» ACTIVITY: Among the records below, find the lines that contain "install" and copy each of them.

-- Opening Marker --

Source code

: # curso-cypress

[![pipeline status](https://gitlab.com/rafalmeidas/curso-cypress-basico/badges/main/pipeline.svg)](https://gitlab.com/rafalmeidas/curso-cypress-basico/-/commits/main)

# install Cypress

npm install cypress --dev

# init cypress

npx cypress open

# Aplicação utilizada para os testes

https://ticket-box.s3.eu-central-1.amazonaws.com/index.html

-- Closing Marker --

» TASK RESPONSE:
# install Cypress
npm install cypress --dev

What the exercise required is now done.